## Problem to work on
From the records below, copy every line that contains the word "dataflow".

## Data listing
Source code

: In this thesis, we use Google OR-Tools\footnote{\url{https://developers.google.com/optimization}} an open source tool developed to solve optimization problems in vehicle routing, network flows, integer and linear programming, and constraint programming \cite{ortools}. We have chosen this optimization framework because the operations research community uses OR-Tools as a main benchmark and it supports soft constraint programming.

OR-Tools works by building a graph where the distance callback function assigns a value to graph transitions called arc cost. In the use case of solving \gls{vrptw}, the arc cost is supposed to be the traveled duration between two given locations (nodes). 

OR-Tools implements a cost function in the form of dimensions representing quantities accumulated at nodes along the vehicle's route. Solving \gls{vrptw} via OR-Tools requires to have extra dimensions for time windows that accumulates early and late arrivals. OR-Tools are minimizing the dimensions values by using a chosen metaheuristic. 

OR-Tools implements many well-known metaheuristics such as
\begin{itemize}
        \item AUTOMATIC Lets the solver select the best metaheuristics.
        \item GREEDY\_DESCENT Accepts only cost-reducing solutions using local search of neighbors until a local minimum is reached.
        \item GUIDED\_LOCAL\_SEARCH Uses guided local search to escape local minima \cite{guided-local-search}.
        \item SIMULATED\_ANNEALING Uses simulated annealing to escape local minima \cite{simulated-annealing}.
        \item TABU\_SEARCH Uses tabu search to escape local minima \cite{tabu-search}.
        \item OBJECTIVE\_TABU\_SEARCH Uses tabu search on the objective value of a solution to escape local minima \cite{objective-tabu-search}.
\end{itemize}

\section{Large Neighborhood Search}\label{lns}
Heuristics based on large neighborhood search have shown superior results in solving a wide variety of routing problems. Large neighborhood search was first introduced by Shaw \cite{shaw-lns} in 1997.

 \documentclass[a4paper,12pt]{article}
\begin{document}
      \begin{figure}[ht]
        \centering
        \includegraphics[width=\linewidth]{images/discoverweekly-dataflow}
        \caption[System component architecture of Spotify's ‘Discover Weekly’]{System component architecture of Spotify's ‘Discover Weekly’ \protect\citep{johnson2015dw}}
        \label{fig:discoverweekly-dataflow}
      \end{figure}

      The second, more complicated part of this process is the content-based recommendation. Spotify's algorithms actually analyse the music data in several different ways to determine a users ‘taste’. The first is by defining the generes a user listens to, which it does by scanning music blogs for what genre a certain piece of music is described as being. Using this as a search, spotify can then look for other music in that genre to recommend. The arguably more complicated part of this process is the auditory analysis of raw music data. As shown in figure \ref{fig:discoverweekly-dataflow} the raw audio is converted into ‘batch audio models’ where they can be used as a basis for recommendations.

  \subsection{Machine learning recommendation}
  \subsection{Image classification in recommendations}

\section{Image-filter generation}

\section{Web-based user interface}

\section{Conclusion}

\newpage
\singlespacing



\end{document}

## Solution to this task
        \includegraphics[width=\linewidth]{images/discoverweekly-dataflow}
        \label{fig:discoverweekly-dataflow}
      The second, more complicated part of this process is the content-based recommendation. Spotify's algorithms actually analyse the music data in several different ways to determine a users ‘taste’. The first is by defining the generes a user listens to, which it does by scanning music blogs for what genre a certain piece of music is described as being. Using this as a search, spotify can then look for other music in that genre to recommend. The arguably more complicated part of this process is the auditory analysis of raw music data. As shown in figure \ref{fig:discoverweekly-dataflow} the raw audio is converted into ‘batch audio models’ where they can be used as a basis for recommendations.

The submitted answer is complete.